Casimiro López. Obispo de la Diócesis Segorbe-Castellón.
Nuestra Iglesia diocesana se siente llamada por el Señor a trabajar para que nuestras parroquias sean comunidades evangelizadas y evangelizadoras. Este objetivo diocesano, fruto de la oración y de la reflexión conjunta, de construir comunidades de discípulos misioneros del Señor y de su Evangelio vale para todos y todos estamos llamados a cooperar en la vida y su misión de nuestras parroquias. En esta tarea no estamos solos, ni todo depende sólo ni principalmente de nosotros. El Señor Jesús va por delante, y edifica y hace más fecunda siempre a su Iglesia a través de los dones del Espíritu Santo con que continuamente nos regala. Hay pluralidad y diversidad de dones: la gracia y la Palabra de Dios, el don de la fe, los sacramentos, el amor, los ministerios, entre muchos otros más. Entre estos dones de Dios están los carismas, que resultan particularmente preciosos para la edificación y el camino de la comunidad cristiana.
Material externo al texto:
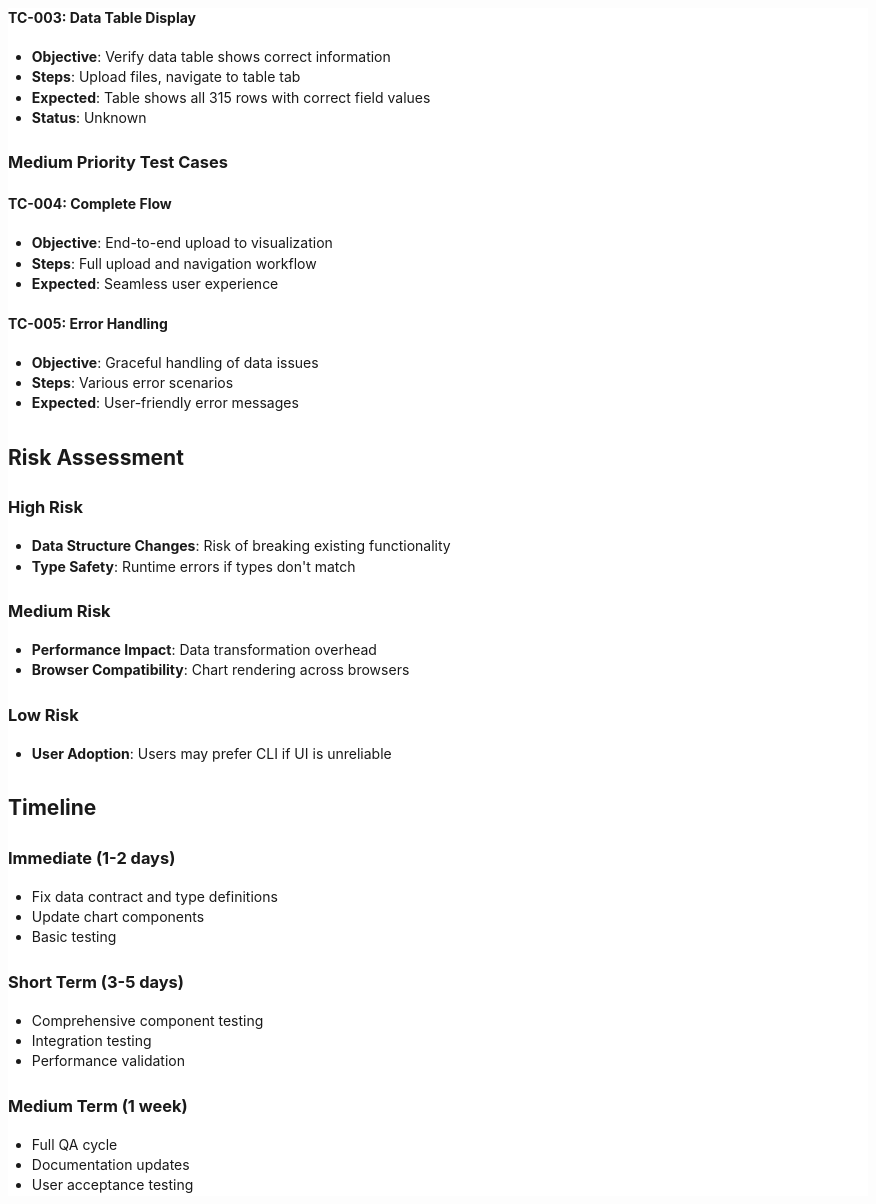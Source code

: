 #### TC-003: Data Table Display
- **Objective**: Verify data table shows correct information
- **Steps**: Upload files, navigate to table tab
- **Expected**: Table shows all 315 rows with correct field values
- **Status**: Unknown

### Medium Priority Test Cases

#### TC-004: Complete Flow
- **Objective**: End-to-end upload to visualization
- **Steps**: Full upload and navigation workflow
- **Expected**: Seamless user experience

#### TC-005: Error Handling
- **Objective**: Graceful handling of data issues
- **Steps**: Various error scenarios
- **Expected**: User-friendly error messages

## Risk Assessment

### High Risk
- **Data Structure Changes**: Risk of breaking existing functionality
- **Type Safety**: Runtime errors if types don't match

### Medium Risk
- **Performance Impact**: Data transformation overhead
- **Browser Compatibility**: Chart rendering across browsers

### Low Risk
- **User Adoption**: Users may prefer CLI if UI is unreliable

## Timeline

### Immediate (1-2 days)
- Fix data contract and type definitions
- Update chart components
- Basic testing

### Short Term (3-5 days)
- Comprehensive component testing
- Integration testing
- Performance validation

### Medium Term (1 week)
- Full QA cycle
- Documentation updates
- User acceptance testing
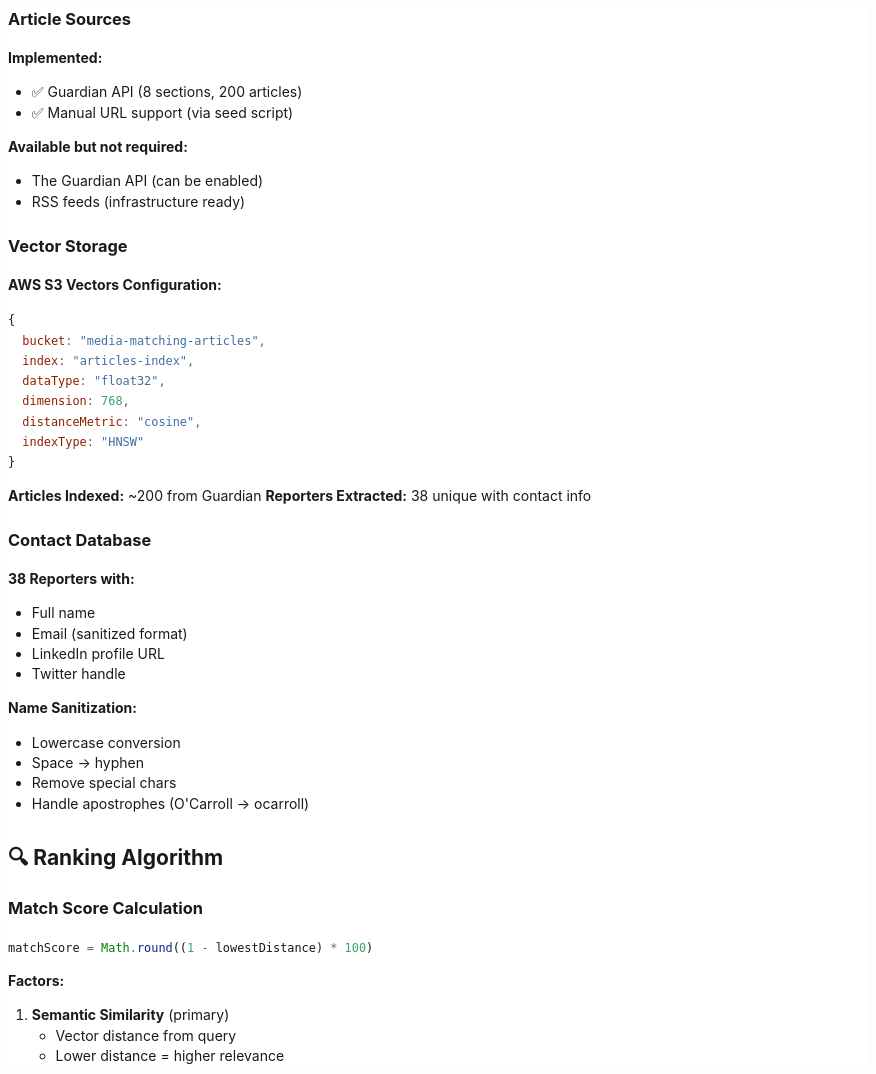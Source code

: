### Article Sources

**Implemented:**
- ✅ Guardian API (8 sections, 200 articles)
- ✅ Manual URL support (via seed script)

**Available but not required:**
- The Guardian API (can be enabled)
- RSS feeds (infrastructure ready)

### Vector Storage

**AWS S3 Vectors Configuration:**
```javascript
{
  bucket: "media-matching-articles",
  index: "articles-index",
  dataType: "float32",
  dimension: 768,
  distanceMetric: "cosine",
  indexType: "HNSW"
}
```

**Articles Indexed:** ~200 from Guardian
**Reporters Extracted:** 38 unique with contact info

### Contact Database

**38 Reporters with:**
- Full name
- Email (sanitized format)
- LinkedIn profile URL
- Twitter handle

**Name Sanitization:**
- Lowercase conversion
- Space → hyphen
- Remove special chars
- Handle apostrophes (O'Carroll → ocarroll)

## 🔍 Ranking Algorithm

### Match Score Calculation

```javascript
matchScore = Math.round((1 - lowestDistance) * 100)
```

**Factors:**
1. **Semantic Similarity** (primary)
   - Vector distance from query
   - Lower distance = higher relevance
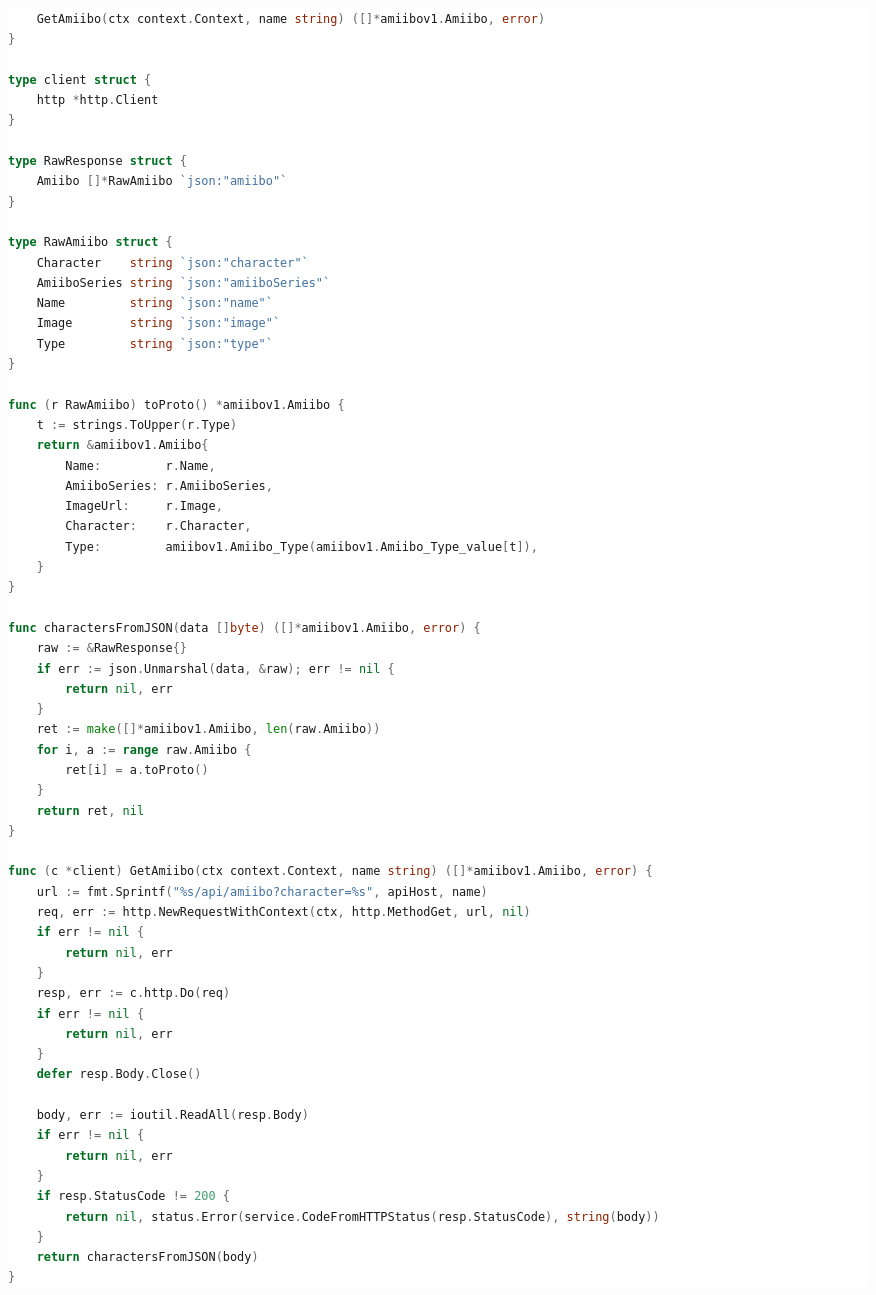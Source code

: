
 ```go title="backend/service/amiibo/amiibo.go"
	GetAmiibo(ctx context.Context, name string) ([]*amiibov1.Amiibo, error)
}

type client struct {
	http *http.Client
}

type RawResponse struct {
	Amiibo []*RawAmiibo `json:"amiibo"`
}

type RawAmiibo struct {
	Character    string `json:"character"`
	AmiiboSeries string `json:"amiiboSeries"`
	Name         string `json:"name"`
	Image        string `json:"image"`
	Type         string `json:"type"`
}

func (r RawAmiibo) toProto() *amiibov1.Amiibo {
	t := strings.ToUpper(r.Type)
	return &amiibov1.Amiibo{
		Name:         r.Name,
		AmiiboSeries: r.AmiiboSeries,
		ImageUrl:     r.Image,
		Character:    r.Character,
		Type:         amiibov1.Amiibo_Type(amiibov1.Amiibo_Type_value[t]),
	}
}

func charactersFromJSON(data []byte) ([]*amiibov1.Amiibo, error) {
	raw := &RawResponse{}
	if err := json.Unmarshal(data, &raw); err != nil {
		return nil, err
	}
	ret := make([]*amiibov1.Amiibo, len(raw.Amiibo))
	for i, a := range raw.Amiibo {
		ret[i] = a.toProto()
	}
	return ret, nil
}

func (c *client) GetAmiibo(ctx context.Context, name string) ([]*amiibov1.Amiibo, error) {
	url := fmt.Sprintf("%s/api/amiibo?character=%s", apiHost, name)
	req, err := http.NewRequestWithContext(ctx, http.MethodGet, url, nil)
	if err != nil {
		return nil, err
	}
	resp, err := c.http.Do(req)
	if err != nil {
		return nil, err
	}
	defer resp.Body.Close()

	body, err := ioutil.ReadAll(resp.Body)
	if err != nil {
		return nil, err
	}
	if resp.StatusCode != 200 {
		return nil, status.Error(service.CodeFromHTTPStatus(resp.StatusCode), string(body))
	}
	return charactersFromJSON(body)
}
```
Los carismas presentan variedad de formas. Un carisma es más que un talento o una cualidad personal. Es una gracia, un don que Dios da por medio del Espíritu Santo. No porque alguien sea mejor que los demás, sino para que lo ponga al servicio de los demás con la misma gratuidad y amor con que lo ha recibido. Como dice San Pablo: "A cada cual se le otorga la manifestación del Espíritu para utilidad común" (1 Cor 12, 7).
Los carismas se conceden siempre a una persona concreta; pero, a la vez, pueden ser participados por otros y así se continúan en el tiempo como una herencia que genera una particular afinidad entre las personas, dando lugar a asociaciones y movimientos eclesiales. Como dones que son de Dios, los carismas han de ser acogidos con gratitud, tanto por parte de quien los recibe como por el resto de la comunidad eclesial. Una cosa importante es el hecho que uno no puede entender solo si tiene un carisma y cuál, y si es verdaderamente un carisma. Es en el seno de la comunidad donde se aprende a discernirlos y a reconocerlos como un signo del amor del Dios Padre por todos sus hijos. Como nos dijo San Juan Pablo II, "ningún carisma dispensa de la relación y sumisión a los Pastores. El Concilio (Vaticano II) dice claramente: 'El juicio sobre su autenticidad (de los carismas) y sobre su ordenado ejercicio pertenece a aquellos que presiden la Iglesia… con el fin de que todos los carismas cooperen, en su diversidad y complementariedad al bien común" (Chrsitifideles laici, 24).
Cada uno de nosotros, por lo tanto, es justo que se pregunte en relación con el propósito actual de nuestra Iglesia diocesana si ha recibido algún carisma para el bien de su comunidad parroquial, para que esta sea más viva y evangelizadora, y si, debidamente reconocido por los Pastores, lo vive con generosidad, poniéndolo al servicio de todos y de su comunidad parroquial o si, más bien, lo descuida y termina por olvidarlo.
La pluralidad de diferentes dones del Espíritu con que el Padre colma a su Iglesia, no debe ser visto como motivo de confusión: son todos regalos que Dios hace a la comunidad cristiana, para que pueda crecer armoniosa, en la fe y en su amor, como un solo cuerpo, el cuerpo de Cristo, bajo la guía de los Pastores. El mismo Espíritu que da esta diferencia de carismas hace la unidad de la Iglesia. No habrá verdadero carisma o no se vivirá correctamente si se convierte en motivo de envidia, de orgullo o de división. En la comunidad cristiana necesitamos los unos de los otros. Todo don recibido se actúa plenamente cuando es compartido con los hermanos, por el bien de todos.